- PROBLEM TO SOLVE -
Repeat all of the records exactly, leaving out the pictures.

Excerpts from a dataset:
§ §

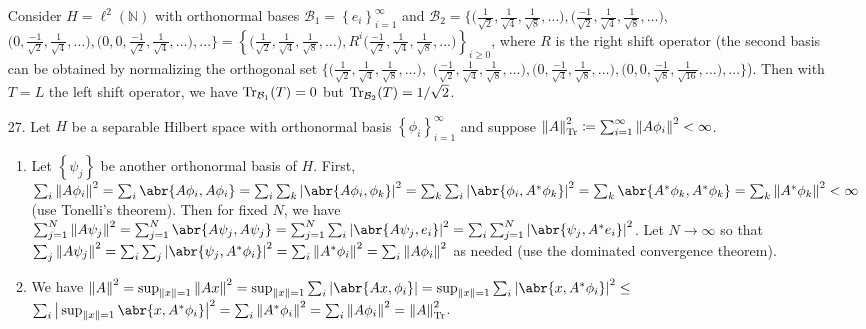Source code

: \documentclass[11pt,leqno]{article}
\theoremstyle{plain}
\theoremstyle{definition}
\numberwithin{equation}{section}
\numberwithin{lem}{section}
\newcommand{\cbr}[1]{\left\{#1\right\}}
\begin{document}
\begin{enumerate}
    Consider $H = \ell^2(\mathbb N)$ with orthonormal bases $\mathcal B_1 = \cbr{e_i}_{i=1}^\infty$ and $\mathcal B_2 =\Big\{\Big(\frac{1}{\sqrt{2}}, \frac{1}{\sqrt{4}}, \frac{1}{\sqrt{8}}, \dots\Big), \Big(\frac{-1}{\sqrt{2}}, \frac{1}{\sqrt{4}}, \frac{1}{\sqrt{8}}, \dots\Big)$,
    $\Big(0, \frac{-1}{\sqrt{2}}, \frac{1}{\sqrt{4}}, \dots\Big), \Big(0, 0, \frac{-1}{\sqrt{2}}, \frac{1}{\sqrt{4}}, \dots\Big), \dots\Big\} = \cbr{\Big(\frac{1}{\sqrt{2}}, \frac{1}{\sqrt{4}}, \frac{1}{\sqrt{8}}, \dots\Big), R^i\Big(\frac{-1}{\sqrt{2}}, \frac{1}{\sqrt{4}}, \frac{1}{\sqrt{8}}, \dots\Big)}_{i\geq 0}$, where $R$ is the right shift operator (the second basis can be obtained by normalizing the orthogonal set $\Big\{\Big(\frac{1}{\sqrt{2}}, \frac{1}{\sqrt{4}}, \frac{1}{\sqrt{8}}, \dots\Big),$
    $\Big(\frac{-1}{\sqrt{2}}, \frac{1}{\sqrt{4}}, \frac{1}{\sqrt{8}}, \dots\Big),\Big(0, \frac{-1}{\sqrt{4}}, \frac{1}{\sqrt{8}}, \dots\Big), \Big(0, 0, \frac{-1}{\sqrt{8}}, \frac{1}{\sqrt{16}}, \dots\Big), \dots\Big\}$). Then with $T = L$ the left shift operator, we have $\Tr_{\mathcal B_1}(T) = 0$ but $\Tr_{\mathcal B_2}(T) = 1/\sqrt{2}$.
    \item[27.] Let $H$ be a separable Hilbert space with orthonormal basis $\cbr{\phi_i}_{i=1}^\infty$ and suppose $\norm{A}_{\Tr}^2\coloneqq \sum_{i=1}^\infty \norm{A\phi_i}^2<\infty$.
    \begin{enumerate}
      \item Let $\cbr{\psi_j}$ be another orthonormal basis of $H$. First, $\sum_i\norm{A\phi_i}^2 = \sum_i\abr{A\phi_i,A\phi_i} = \sum_i\sum_k\abs{\abr{A\phi_i,\phi_k}}^2 = \sum_k\sum_i\abs{\abr{\phi_i,A^\ast\phi_k}}^2 = \sum_k\abr{A^\ast\phi_k,A^\ast\phi_k} = \sum_k \norm{A^\ast \phi_k}^2 < \infty$ (use Tonelli's theorem). Then for fixed $N$, we have $\sum_{j=1}^N \norm{A\psi_j}^2 = \sum_{j=1}^N\abr{A\psi_j,A\psi_j} = \sum_{j=1}^N\sum_i\abs{\abr{A\psi_j,e_i}}^2 = \sum_i\sum_{j=1}^N\abs{\abr{\psi_j,A^\ast e_i}}^2$. Let $N\to\infty$ so that $\sum_j \norm{A\psi_j}^2 = \sum_i\sum_j\abs{\abr{\psi_j,A^\ast \phi_i}}^2 = \sum_i \norm{A^\ast \phi_i}^2 = \sum_i \norm{A \phi_i}^2$ as needed (use the dominated convergence theorem).
      \item We have $\norm{A}^2 = \sup_{\norm{x} = 1}\norm{Ax}^2 = \sup_{\norm{x} = 1}\sum_i \abs{\abr{Ax,\phi_i}} = \sup_{\norm{x} = 1}\sum_i \abs{\abr{x,A^\ast\phi_i}}^2\leq$\\
      $\sum_i \big|\sup_{\norm{x} = 1}\abr{x,A^\ast\phi_i}\big|^2 = \sum_i\norm{A^\ast\phi_i}^2 = \sum_i\norm{A\phi_i}^2 = \norm{A}_{\Tr}^2$.
    \end{enumerate}

\end{enumerate}
\end{document}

§ §

- OUTPUT FOR THIS TASK -
Source code

: \documentclass[11pt,leqno]{article}
\theoremstyle{plain}
\theoremstyle{definition}
\numberwithin{equation}{section}
\numberwithin{lem}{section}
\newcommand{\cbr}[1]{\left\{#1\right\}}
\begin{document}
\begin{enumerate}
    Consider $H = \ell^2(\mathbb N)$ with orthonormal bases $\mathcal B_1 = \cbr{e_i}_{i=1}^\infty$ and $\mathcal B_2 =\Big\{\Big(\frac{1}{\sqrt{2}}, \frac{1}{\sqrt{4}}, \frac{1}{\sqrt{8}}, \dots\Big), \Big(\frac{-1}{\sqrt{2}}, \frac{1}{\sqrt{4}}, \frac{1}{\sqrt{8}}, \dots\Big)$,
    $\Big(0, \frac{-1}{\sqrt{2}}, \frac{1}{\sqrt{4}}, \dots\Big), \Big(0, 0, \frac{-1}{\sqrt{2}}, \frac{1}{\sqrt{4}}, \dots\Big), \dots\Big\} = \cbr{\Big(\frac{1}{\sqrt{2}}, \frac{1}{\sqrt{4}}, \frac{1}{\sqrt{8}}, \dots\Big), R^i\Big(\frac{-1}{\sqrt{2}}, \frac{1}{\sqrt{4}}, \frac{1}{\sqrt{8}}, \dots\Big)}_{i\geq 0}$, where $R$ is the right shift operator (the second basis can be obtained by normalizing the orthogonal set $\Big\{\Big(\frac{1}{\sqrt{2}}, \frac{1}{\sqrt{4}}, \frac{1}{\sqrt{8}}, \dots\Big),$
    $\Big(\frac{-1}{\sqrt{2}}, \frac{1}{\sqrt{4}}, \frac{1}{\sqrt{8}}, \dots\Big),\Big(0, \frac{-1}{\sqrt{4}}, \frac{1}{\sqrt{8}}, \dots\Big), \Big(0, 0, \frac{-1}{\sqrt{8}}, \frac{1}{\sqrt{16}}, \dots\Big), \dots\Big\}$). Then with $T = L$ the left shift operator, we have $\Tr_{\mathcal B_1}(T) = 0$ but $\Tr_{\mathcal B_2}(T) = 1/\sqrt{2}$.
    \item[27.] Let $H$ be a separable Hilbert space with orthonormal basis $\cbr{\phi_i}_{i=1}^\infty$ and suppose $\norm{A}_{\Tr}^2\coloneqq \sum_{i=1}^\infty \norm{A\phi_i}^2<\infty$.
    \begin{enumerate}
      \item Let $\cbr{\psi_j}$ be another orthonormal basis of $H$. First, $\sum_i\norm{A\phi_i}^2 = \sum_i\abr{A\phi_i,A\phi_i} = \sum_i\sum_k\abs{\abr{A\phi_i,\phi_k}}^2 = \sum_k\sum_i\abs{\abr{\phi_i,A^\ast\phi_k}}^2 = \sum_k\abr{A^\ast\phi_k,A^\ast\phi_k} = \sum_k \norm{A^\ast \phi_k}^2 < \infty$ (use Tonelli's theorem). Then for fixed $N$, we have $\sum_{j=1}^N \norm{A\psi_j}^2 = \sum_{j=1}^N\abr{A\psi_j,A\psi_j} = \sum_{j=1}^N\sum_i\abs{\abr{A\psi_j,e_i}}^2 = \sum_i\sum_{j=1}^N\abs{\abr{\psi_j,A^\ast e_i}}^2$. Let $N\to\infty$ so that $\sum_j \norm{A\psi_j}^2 = \sum_i\sum_j\abs{\abr{\psi_j,A^\ast \phi_i}}^2 = \sum_i \norm{A^\ast \phi_i}^2 = \sum_i \norm{A \phi_i}^2$ as needed (use the dominated convergence theorem).
      \item We have $\norm{A}^2 = \sup_{\norm{x} = 1}\norm{Ax}^2 = \sup_{\norm{x} = 1}\sum_i \abs{\abr{Ax,\phi_i}} = \sup_{\norm{x} = 1}\sum_i \abs{\abr{x,A^\ast\phi_i}}^2\leq$\\
      $\sum_i \big|\sup_{\norm{x} = 1}\abr{x,A^\ast\phi_i}\big|^2 = \sum_i\norm{A^\ast\phi_i}^2 = \sum_i\norm{A\phi_i}^2 = \norm{A}_{\Tr}^2$.
    \end{enumerate}

\end{enumerate}
\end{document}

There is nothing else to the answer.